SIEM Splunk Detection Engineering Query Language

What is SPL (Search Processing Language)?

Q: Is SPL similar to SQL?

SPL and SQL share some conceptual similarities such as filtering, aggregation, and sorting, but they differ significantly in syntax and purpose. SQL operates on structured relational databases using SELECT, FROM, and WHERE clauses. SPL operates on semi-structured machine data using a pipeline model where the output of one command feeds into the next via the pipe operator. SPL is optimized for time-series log data and real-time search, while SQL is designed for transactional queries against predefined table schemas.

Q: How do I learn SPL?

Start with Splunk's free training platform (Splunk Education) and the official SPL documentation. Practice in a Splunk Enterprise trial or Splunk Cloud sandbox. Study real detection rules — platforms like Threadlinqs publish over 1,100 pre-written SPL detections that demonstrate practical patterns. Focus on mastering the core commands first: search, stats, eval, where, table, and timechart. Then progress to advanced topics like subsearches, lookups, macros, and data models.
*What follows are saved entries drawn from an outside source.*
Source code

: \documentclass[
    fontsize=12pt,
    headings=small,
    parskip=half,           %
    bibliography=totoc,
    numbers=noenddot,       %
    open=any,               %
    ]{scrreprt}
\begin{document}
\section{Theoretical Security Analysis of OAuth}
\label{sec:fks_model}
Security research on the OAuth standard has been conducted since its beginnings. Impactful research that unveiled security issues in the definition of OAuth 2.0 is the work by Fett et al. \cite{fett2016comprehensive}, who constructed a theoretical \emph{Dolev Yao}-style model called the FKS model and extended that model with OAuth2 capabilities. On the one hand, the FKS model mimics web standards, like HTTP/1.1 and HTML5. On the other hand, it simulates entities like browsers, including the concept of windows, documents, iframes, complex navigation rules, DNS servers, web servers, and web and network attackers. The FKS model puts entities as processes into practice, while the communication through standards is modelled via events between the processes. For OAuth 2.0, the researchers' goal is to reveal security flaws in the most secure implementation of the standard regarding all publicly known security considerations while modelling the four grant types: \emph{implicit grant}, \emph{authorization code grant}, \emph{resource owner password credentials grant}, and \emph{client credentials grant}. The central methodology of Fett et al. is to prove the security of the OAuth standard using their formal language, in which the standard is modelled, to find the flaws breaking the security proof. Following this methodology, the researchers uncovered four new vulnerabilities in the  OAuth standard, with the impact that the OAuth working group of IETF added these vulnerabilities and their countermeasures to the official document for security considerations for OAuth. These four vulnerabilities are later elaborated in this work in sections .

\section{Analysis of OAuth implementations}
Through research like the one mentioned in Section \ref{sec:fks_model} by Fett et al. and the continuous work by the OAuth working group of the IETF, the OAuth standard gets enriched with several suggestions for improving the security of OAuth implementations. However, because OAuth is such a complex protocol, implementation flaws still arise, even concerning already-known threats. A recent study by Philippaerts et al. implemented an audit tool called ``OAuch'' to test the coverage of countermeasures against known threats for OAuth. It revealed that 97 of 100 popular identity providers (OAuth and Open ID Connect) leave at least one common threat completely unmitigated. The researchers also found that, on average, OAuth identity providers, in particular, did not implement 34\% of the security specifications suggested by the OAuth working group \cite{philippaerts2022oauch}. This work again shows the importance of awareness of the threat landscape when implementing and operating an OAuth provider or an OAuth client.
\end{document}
Q: Can I convert SPL to other SIEM formats?

Yes, SPL can be translated to other SIEM query languages such as Microsoft KQL (Kusto Query Language), Elastic EQL, or vendor-neutral Sigma rules. Tools like Sigma converters (sigmac, pySigma) and commercial platforms can automate some of these translations, though complex SPL queries with advanced subsearches or custom macros may require manual adjustment. The Sigma rule format serves as an intermediary standard that can target multiple SIEM backends including Splunk SPL.

SPL is Splunk's proprietary query language used to search, filter, transform, and visualize machine data in real time. It is the primary language SOC analysts, detection engineers, and threat hunters use inside Splunk Enterprise and Splunk Cloud to investigate security events, build detection rules, and create operational dashboards.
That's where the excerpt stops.